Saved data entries
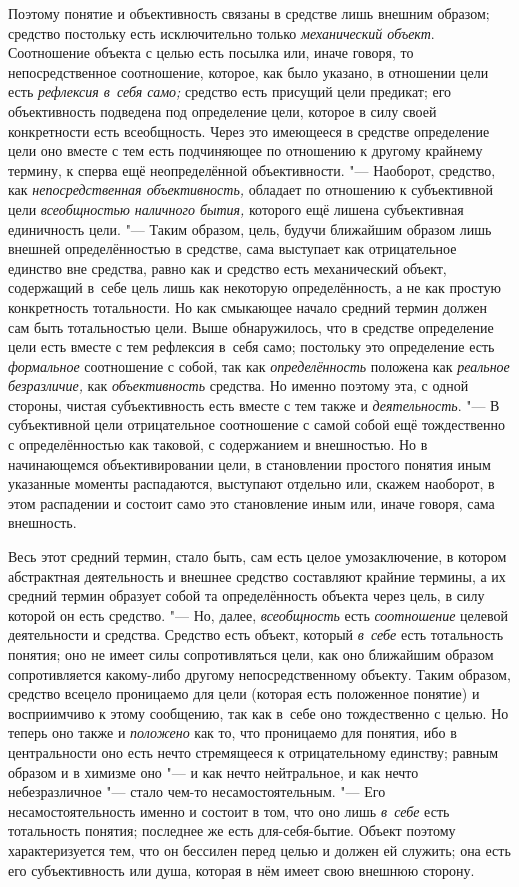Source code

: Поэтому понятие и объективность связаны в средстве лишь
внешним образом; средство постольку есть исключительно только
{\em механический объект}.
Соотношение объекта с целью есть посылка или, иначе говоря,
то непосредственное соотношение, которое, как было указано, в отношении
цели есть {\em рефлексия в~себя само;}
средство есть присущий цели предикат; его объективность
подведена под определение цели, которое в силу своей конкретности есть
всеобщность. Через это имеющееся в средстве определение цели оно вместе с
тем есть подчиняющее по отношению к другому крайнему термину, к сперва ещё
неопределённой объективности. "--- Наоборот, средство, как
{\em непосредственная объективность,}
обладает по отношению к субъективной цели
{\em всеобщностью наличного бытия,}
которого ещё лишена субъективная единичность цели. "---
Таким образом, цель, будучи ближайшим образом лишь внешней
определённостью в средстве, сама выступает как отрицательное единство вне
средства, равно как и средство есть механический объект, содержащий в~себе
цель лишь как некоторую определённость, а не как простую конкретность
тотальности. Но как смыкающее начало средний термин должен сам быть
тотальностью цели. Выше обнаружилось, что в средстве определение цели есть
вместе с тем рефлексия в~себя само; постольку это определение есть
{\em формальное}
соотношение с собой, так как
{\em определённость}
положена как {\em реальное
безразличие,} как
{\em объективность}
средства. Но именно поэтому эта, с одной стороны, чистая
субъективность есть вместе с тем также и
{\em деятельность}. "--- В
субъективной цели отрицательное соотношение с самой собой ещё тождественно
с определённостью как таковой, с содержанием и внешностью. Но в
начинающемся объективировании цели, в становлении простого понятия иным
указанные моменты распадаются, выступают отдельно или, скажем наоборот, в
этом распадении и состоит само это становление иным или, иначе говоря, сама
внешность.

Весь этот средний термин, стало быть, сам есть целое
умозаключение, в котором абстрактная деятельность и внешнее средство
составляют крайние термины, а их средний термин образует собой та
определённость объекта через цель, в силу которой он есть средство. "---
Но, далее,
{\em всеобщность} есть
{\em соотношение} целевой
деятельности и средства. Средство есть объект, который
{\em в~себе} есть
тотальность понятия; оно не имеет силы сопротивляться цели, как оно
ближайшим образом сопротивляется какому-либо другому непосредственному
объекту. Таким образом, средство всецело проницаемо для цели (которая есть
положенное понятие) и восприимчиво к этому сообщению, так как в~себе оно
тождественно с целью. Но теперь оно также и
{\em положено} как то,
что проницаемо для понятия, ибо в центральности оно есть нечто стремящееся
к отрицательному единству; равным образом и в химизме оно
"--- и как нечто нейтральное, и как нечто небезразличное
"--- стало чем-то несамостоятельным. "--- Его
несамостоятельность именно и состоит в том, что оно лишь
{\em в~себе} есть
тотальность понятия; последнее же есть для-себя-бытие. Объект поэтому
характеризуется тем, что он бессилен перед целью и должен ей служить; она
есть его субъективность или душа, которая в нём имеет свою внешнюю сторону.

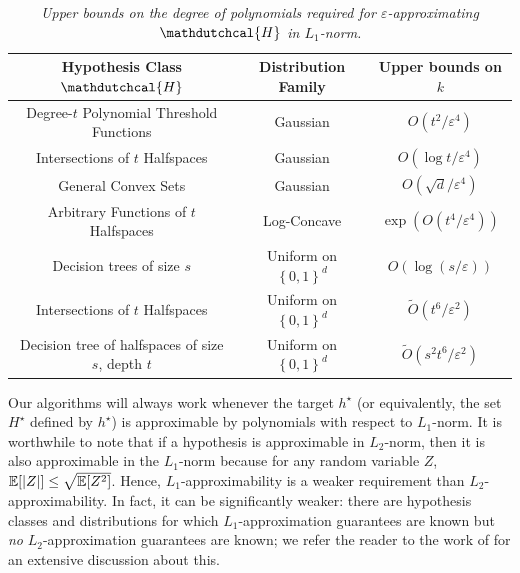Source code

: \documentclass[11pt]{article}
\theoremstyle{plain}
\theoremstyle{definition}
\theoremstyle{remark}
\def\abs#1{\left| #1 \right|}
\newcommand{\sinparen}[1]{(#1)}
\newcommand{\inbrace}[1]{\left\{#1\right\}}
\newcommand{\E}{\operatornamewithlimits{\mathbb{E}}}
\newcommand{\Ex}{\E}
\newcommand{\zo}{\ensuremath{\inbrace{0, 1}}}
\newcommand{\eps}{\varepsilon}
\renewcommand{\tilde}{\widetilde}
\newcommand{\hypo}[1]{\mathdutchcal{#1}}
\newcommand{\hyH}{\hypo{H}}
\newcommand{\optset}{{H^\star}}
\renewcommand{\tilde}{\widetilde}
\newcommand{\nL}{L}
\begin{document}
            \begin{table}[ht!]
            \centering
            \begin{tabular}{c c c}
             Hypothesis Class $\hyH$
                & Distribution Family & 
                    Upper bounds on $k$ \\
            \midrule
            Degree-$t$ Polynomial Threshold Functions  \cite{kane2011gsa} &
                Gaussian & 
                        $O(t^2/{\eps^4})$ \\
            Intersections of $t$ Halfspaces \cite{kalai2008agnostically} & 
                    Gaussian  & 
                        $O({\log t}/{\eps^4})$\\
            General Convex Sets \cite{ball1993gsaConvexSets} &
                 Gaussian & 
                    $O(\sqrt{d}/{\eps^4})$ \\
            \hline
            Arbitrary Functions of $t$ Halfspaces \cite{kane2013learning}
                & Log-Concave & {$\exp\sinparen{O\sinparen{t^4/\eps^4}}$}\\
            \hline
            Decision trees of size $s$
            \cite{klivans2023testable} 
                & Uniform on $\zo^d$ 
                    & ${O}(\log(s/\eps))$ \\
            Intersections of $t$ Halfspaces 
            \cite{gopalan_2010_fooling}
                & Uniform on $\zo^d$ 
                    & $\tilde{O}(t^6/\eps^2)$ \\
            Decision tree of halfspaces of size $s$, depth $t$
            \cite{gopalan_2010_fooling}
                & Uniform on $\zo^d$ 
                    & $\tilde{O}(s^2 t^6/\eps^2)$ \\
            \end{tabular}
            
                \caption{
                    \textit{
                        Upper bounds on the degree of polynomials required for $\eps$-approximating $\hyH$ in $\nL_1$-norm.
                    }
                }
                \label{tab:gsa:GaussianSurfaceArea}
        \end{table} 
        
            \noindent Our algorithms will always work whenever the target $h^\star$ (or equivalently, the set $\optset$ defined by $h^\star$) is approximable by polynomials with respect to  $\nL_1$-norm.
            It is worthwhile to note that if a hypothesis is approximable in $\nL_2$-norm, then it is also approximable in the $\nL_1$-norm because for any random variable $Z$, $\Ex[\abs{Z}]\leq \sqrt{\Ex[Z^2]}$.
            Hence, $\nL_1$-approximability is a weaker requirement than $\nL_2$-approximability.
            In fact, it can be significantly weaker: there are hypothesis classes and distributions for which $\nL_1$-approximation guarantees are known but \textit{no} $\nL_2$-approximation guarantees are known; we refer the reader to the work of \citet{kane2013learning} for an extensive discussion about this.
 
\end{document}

▶ _What is needed_
Exactly the lines from the one with "Our algorithms will" through the end of the entries, both included, should be written out, and no others.

▶ _Answer to the exercise_
            \noindent Our algorithms will always work whenever the target $h^\star$ (or equivalently, the set $\optset$ defined by $h^\star$) is approximable by polynomials with respect to  $\nL_1$-norm.
            It is worthwhile to note that if a hypothesis is approximable in $\nL_2$-norm, then it is also approximable in the $\nL_1$-norm because for any random variable $Z$, $\Ex[\abs{Z}]\leq \sqrt{\Ex[Z^2]}$.
            Hence, $\nL_1$-approximability is a weaker requirement than $\nL_2$-approximability.
            In fact, it can be significantly weaker: there are hypothesis classes and distributions for which $\nL_1$-approximation guarantees are known but \textit{no} $\nL_2$-approximation guarantees are known; we refer the reader to the work of \citet{kane2013learning} for an extensive discussion about this.
 
\end{document}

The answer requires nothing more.